Records from a collection
........

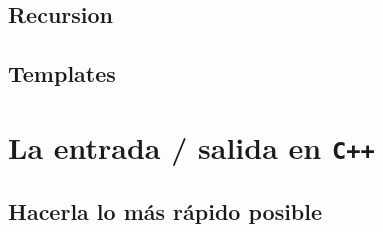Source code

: \documentclass[12pt, fleqn]{report}                             %
\theoremstyle{break}                                            %
\newcommand{\textCode}[1]  { \texttt{#1} }                      %
\newcommand{\Cpp}{\ignorespaces\textCode{C++}}                  %
\begin{document}
                    \cite{shaharmikeLambdas}


            \subsection{Recursion}


            \subsection{Templates}


        \clearpage
        \section{La entrada / salida en \Cpp}

            \subsection{Hacerla lo más rápido posible}
\end{document}
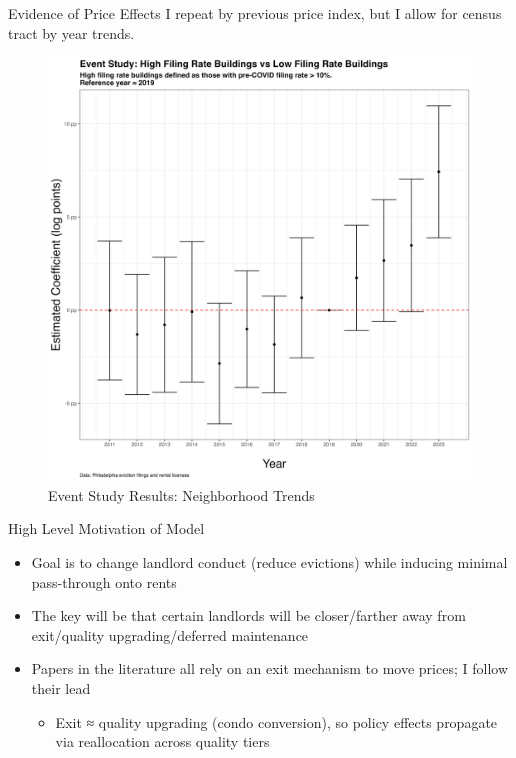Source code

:\documentclass[10pt, xcolor=dvipsnames]{beamer}
\begin{document}
\begin{frame}{Evidence of Price Effects}
    I repeat by previous price index, but I allow for census tract by year trends.
    \begin{figure}
        \centering
        \includegraphics[width=0.75\linewidth]{figs/event_study_high_filing_2019_nhood_trends.png}
        \caption{Event Study Results: Neighborhood Trends}
        \label{fig:placeholder}
    \end{figure}
    
\end{frame}


\begin{frame}{High Level Motivation of Model}
\begin{itemize}
    \item Goal is to change landlord conduct (reduce evictions) while inducing minimal pass-through onto rents
    \item The key will be that certain landlords will be closer/farther away from exit/quality upgrading/deferred maintenance 
    \item Papers in the literature \cite{diamond-2019, collinson2024eviction, } all rely on an exit mechanism to move prices; I follow their lead
    \begin{itemize}
        \item Exit ≈ quality upgrading (condo conversion), so policy effects propagate via reallocation across quality tiers
    \end{itemize}
\end{itemize}
    
\end{frame}
\end{document}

........

Assignment: Transcribe every entry exactly, leaving out the pictures.

Exercise response:
Source code

: \documentclass[12pt, fleqn]{report}                             %
\theoremstyle{break}                                            %
\newcommand{\textCode}[1]  { \texttt{#1} }                      %
\newcommand{\Cpp}{\ignorespaces\textCode{C++}}                  %
\begin{document}
                    \cite{shaharmikeLambdas}


            \subsection{Recursion}


            \subsection{Templates}


        \clearpage
        \section{La entrada / salida en \Cpp}

            \subsection{Hacerla lo más rápido posible}
\end{document}
Source code

:\documentclass[10pt, xcolor=dvipsnames]{beamer}
\begin{document}
\begin{frame}{Evidence of Price Effects}
    I repeat by previous price index, but I allow for census tract by year trends.
    \begin{figure}
        \centering
        \includegraphics[width=0.75\linewidth]{figs/event_study_high_filing_2019_nhood_trends.png}
        \caption{Event Study Results: Neighborhood Trends}
        \label{fig:placeholder}
    \end{figure}
    
\end{frame}


\begin{frame}{High Level Motivation of Model}
\begin{itemize}
    \item Goal is to change landlord conduct (reduce evictions) while inducing minimal pass-through onto rents
    \item The key will be that certain landlords will be closer/farther away from exit/quality upgrading/deferred maintenance 
    \item Papers in the literature \cite{diamond-2019, collinson2024eviction, } all rely on an exit mechanism to move prices; I follow their lead
    \begin{itemize}
        \item Exit ≈ quality upgrading (condo conversion), so policy effects propagate via reallocation across quality tiers
    \end{itemize}
\end{itemize}
    
\end{frame}
\end{document}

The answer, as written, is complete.